Ed Driscoll

It's The End of the World--Again

Remember all those “it’s the end of the world as we know it” essays from Big Media and their allies when Matt Drudge first appeared on the scene?

You could almost do a “find and replace” of the names (didn’t 1972-era IBM typewriters have that feature?) and replace Drudge’s name with those of today’s bloggers, as a big media that decades ago loved nothing more than to bust up trusts and monopolies gets increasingly uncomfortable watching their own lock on information dissolve. (Or as James Lileks put it last Monday on Hugh Hewitt’s show, the same journalists who said “question authority” and “don’t trust anyone over 30” in the late ’60s and early ’70s are now saying “don’t trust anyone but us”.)

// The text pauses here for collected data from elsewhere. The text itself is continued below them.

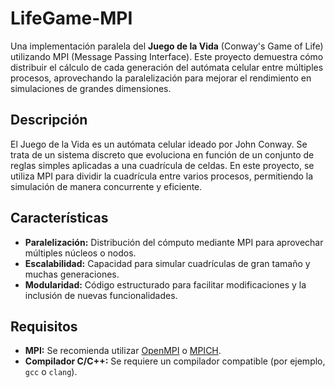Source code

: # LifeGame-MPI

Una implementación paralela del **Juego de la Vida** (Conway's Game of Life) utilizando MPI (Message Passing Interface). Este proyecto demuestra cómo distribuir el cálculo de cada generación del autómata celular entre múltiples procesos, aprovechando la paralelización para mejorar el rendimiento en simulaciones de grandes dimensiones.

## Descripción

El Juego de la Vida es un autómata celular ideado por John Conway. Se trata de un sistema discreto que evoluciona en función de un conjunto de reglas simples aplicadas a una cuadrícula de celdas. En este proyecto, se utiliza MPI para dividir la cuadrícula entre varios procesos, permitiendo la simulación de manera concurrente y eficiente.

## Características

- **Paralelización:** Distribución del cómputo mediante MPI para aprovechar múltiples núcleos o nodos.
- **Escalabilidad:** Capacidad para simular cuadrículas de gran tamaño y muchas generaciones.
- **Modularidad:** Código estructurado para facilitar modificaciones y la inclusión de nuevas funcionalidades.

## Requisitos

- **MPI:** Se recomienda utilizar [OpenMPI](https://www.open-mpi.org/) o [MPICH](https://www.mpich.org/).
- **Compilador C/C++:** Se requiere un compilador compatible (por ejemplo, `gcc` o `clang`).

For example, Ed Morrissey, of the great Captain’s Quarters Weblog just had such an essay written about him in the Atlanta Journal-Constitution by a professor of journalism at the University of Georgia.

As Ed writes:

Professor Fink claims in his conclusion that he holds no brief for the newspaper industry, but then states that the broadsheets have stood watch over this nation’s interests like no other medium has or ever will. That’s the cri de coeur of the dinosaur, and it will be the echo of the paper medium as it disappears into history. It reveals his essay as nothing more than a self-serving rant, trying desperately to discredit bloggers and anyone else who dares to report and comment on current events without a diploma from dear old Georgia or a similar member of academia.

The difference between Morrissey and Professor Fink, and the Blogosphere and Big Media really highlights Virginia Postrel’s Dynamists and Stasists model from The Future and its Enemies, doesn’t it?

2014’s getting closer every day.

Update: Victor Davis Hanson answers Professor Fink’s essay even before it’s written:

It’s easy to see why people no longer feel they can rely on a CBS News or a Newsweek for information without bias. At CBS, Dan Rather persistently wished us to believe a clearly forged memo was authentic. Michael Isikoff’s reliance on a single anonymous and unreliable source about supposed desecration of the Koran made an already jaded public believe Newsweek was too eager to deliver a one-sided story.

* * *

Bigheaded lectures for the umpteenth time about the “century-old standards” at the New York Times, the “legacy” of Edward R. Murrow or the “prestige” of the Columbia University Graduate School of Journalism don’t cut it anymore in a world of Jayson Blair, Eason Jordan and Dan Rather.

Liberal copycats of talk radio fail, not because they are always boring but because there is little market or even need for such a counter-establishment media. The progressive audience already finds its views embedded in a New York Times or CBS “news” story. So why turn to a redundant and less adept Al Franken, Phil Donahue or Arianna Huffington?

Yet the irony is that though our major media are considered liberal, they are hardly populist. When Dan Rather and Newsweek are exposed, they seek refuge in stuffy institutional reputations and huffy establishment protocols.

Meanwhile, a million bloggers with pitchforks — derided by a former CBS executive as “guys in pajamas” — couldn’t care less about degrees or titles but use their collective brainpower to poke holes in the New York-Washington gatekeepers.

A fire-breathing Rush Limbaugh or snapping Bill O’Reilly might not receive many honorary doctorates, speak at Ivy League commencements or carry off the Peabody Award. Yet they come off as no more opinionated than an anointed Peter Jennings or insider Bill Moyers — and a lot more honest about their own politics and the medium in which they work.

If the left wishes to curb the influence of the new prairie-fire media, the answer is not to subsidize an Air America, the failing liberal talk-radio network. There is no need to lure Al Gore back into the picture, or to pour more George Soros money into another moveon.org-like Web site.

Instead, liberals themselves must begin balking at the infusion of their political views in the mainstream media. Once the public again trusts major news outlets to be objective, media bias will no longer be news.